- ABOUT THIS TASK -
Filter the listing so that only lines with the word "against" remain.
════
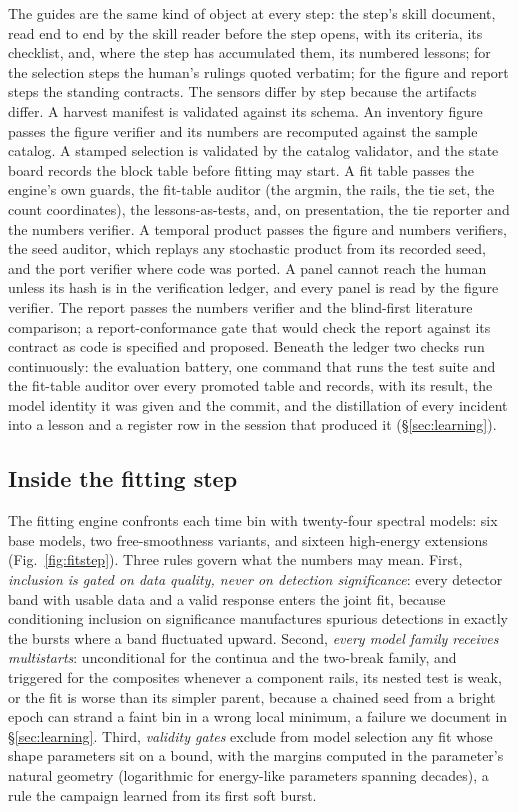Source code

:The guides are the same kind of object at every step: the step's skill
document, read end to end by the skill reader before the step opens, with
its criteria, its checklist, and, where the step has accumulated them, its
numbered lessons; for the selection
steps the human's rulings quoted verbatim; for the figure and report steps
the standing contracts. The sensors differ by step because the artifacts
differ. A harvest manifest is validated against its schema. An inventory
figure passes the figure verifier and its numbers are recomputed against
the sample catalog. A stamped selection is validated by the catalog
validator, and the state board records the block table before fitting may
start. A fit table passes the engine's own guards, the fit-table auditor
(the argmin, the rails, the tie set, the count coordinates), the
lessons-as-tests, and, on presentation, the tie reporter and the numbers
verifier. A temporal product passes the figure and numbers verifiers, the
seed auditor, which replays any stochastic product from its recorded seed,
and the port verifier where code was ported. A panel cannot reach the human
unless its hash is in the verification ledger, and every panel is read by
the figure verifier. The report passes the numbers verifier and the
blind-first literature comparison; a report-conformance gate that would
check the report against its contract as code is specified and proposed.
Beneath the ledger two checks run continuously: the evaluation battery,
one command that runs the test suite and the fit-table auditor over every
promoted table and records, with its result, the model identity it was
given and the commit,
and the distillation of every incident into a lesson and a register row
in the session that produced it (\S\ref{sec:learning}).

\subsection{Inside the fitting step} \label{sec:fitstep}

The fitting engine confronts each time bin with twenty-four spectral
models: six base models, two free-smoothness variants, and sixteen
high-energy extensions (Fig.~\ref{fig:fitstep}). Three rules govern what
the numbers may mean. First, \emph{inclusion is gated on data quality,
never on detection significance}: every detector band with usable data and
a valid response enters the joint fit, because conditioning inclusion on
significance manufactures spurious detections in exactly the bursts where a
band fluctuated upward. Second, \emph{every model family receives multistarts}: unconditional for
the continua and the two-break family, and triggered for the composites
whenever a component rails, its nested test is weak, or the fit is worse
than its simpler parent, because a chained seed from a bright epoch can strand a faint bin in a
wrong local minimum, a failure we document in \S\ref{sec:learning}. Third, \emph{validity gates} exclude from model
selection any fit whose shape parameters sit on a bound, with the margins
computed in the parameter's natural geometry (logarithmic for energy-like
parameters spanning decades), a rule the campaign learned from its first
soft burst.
════
- ANSWER SPACE -
differ. A harvest manifest is validated against its schema. An inventory
figure passes the figure verifier and its numbers are recomputed against
check the report against its contract as code is specified and proposed.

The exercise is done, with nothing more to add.